BEGIN Data shown

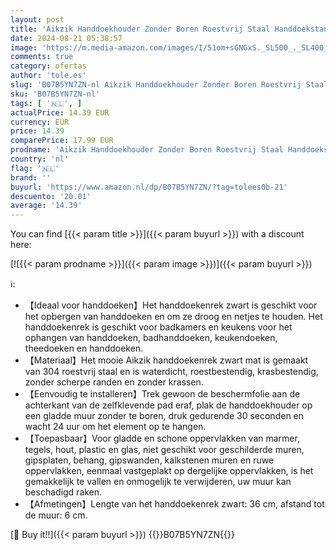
 ```yaml
---
layout: post
title: 'Aikzik Handdoekhouder Zonder Boren Roestvrij Staal Handdoekstang Zelfklevend 304 Roestvrij Staal Muurbevestiging Badkamer en Keuken 36CM Zwart'
date: 2024-08-21 05:38:57
image: 'https://m.media-amazon.com/images/I/51om+sGNGxS._SL500_._SL400_.jpg'
comments: true
category: ofertas
author: 'tole.es'
slug: 'B07B5YN7ZN-nl Aikzik Handdoekhouder Zonder Boren Roestvrij Staal...'
sku: 'B07B5YN7ZN-nl'
tags: [ '🇳🇱', ]
actualPrice: 14.39 EUR
currency: EUR
price: 14.39
comparePrice: 17.99 EUR
prodname: 'Aikzik Handdoekhouder Zonder Boren Roestvrij Staal Handdoekstang Zelfklevend 304 Roestvrij Staal Muurbevestiging Badkamer en Keuken 36CM Zwart'
country: 'nl'
flag: '🇳🇱'
brand: ''
buyurl: 'https://www.amazon.nl/dp/B07B5YN7ZN/?tag=tolees0b-21'
descuento: '20.01'
average: '14.39'
---
```


You can find [{{< param title >}}]({{< param buyurl >}}) with a discount here:

[![{{< param prodname >}}]({{< param image >}})]({{< param buyurl >}})

ℹ️:

- 【Ideaal voor handdoeken】Het handdoekenrek zwart is geschikt voor het opbergen van handdoeken en om ze droog en netjes te houden. Het handdoekenrek is geschikt voor badkamers en keukens voor het ophangen van handdoeken, badhanddoeken, keukendoeken, theedoeken en handdoeken.
- 【Materiaal】Het mooie Aikzik handdoekenrek zwart mat is gemaakt van 304 roestvrij staal en is waterdicht, roestbestendig, krasbestendig, zonder scherpe randen en zonder krassen.
- 【Eenvoudig te installeren】Trek gewoon de beschermfolie aan de achterkant van de zelfklevende pad eraf, plak de handdoekhouder op een gladde muur zonder te boren, druk gedurende 30 seconden en wacht 24 uur om het element op te hangen.
- 【Toepasbaar】Voor gladde en schone oppervlakken van marmer, tegels, hout, plastic en glas, niet geschikt voor geschilderde muren, gipsplaten, behang, gipswanden, kalkstenen muren en ruwe oppervlakken, eenmaal vastgeplakt op dergelijke oppervlakken, is het gemakkelijk te vallen en onmogelijk te verwijderen, uw muur kan beschadigd raken.
- 【Afmetingen】Lengte van het handdoekenrek zwart: 36 cm, afstand tot de muur: 6 cm.

[🛒 Buy it!!]({{< param buyurl >}})
{{<world>}}B07B5YN7ZN{{</world>}}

END Data shown

* Required work *
Within the entries above, count each line holding the string "title". Give only the result.

* Task answer *
2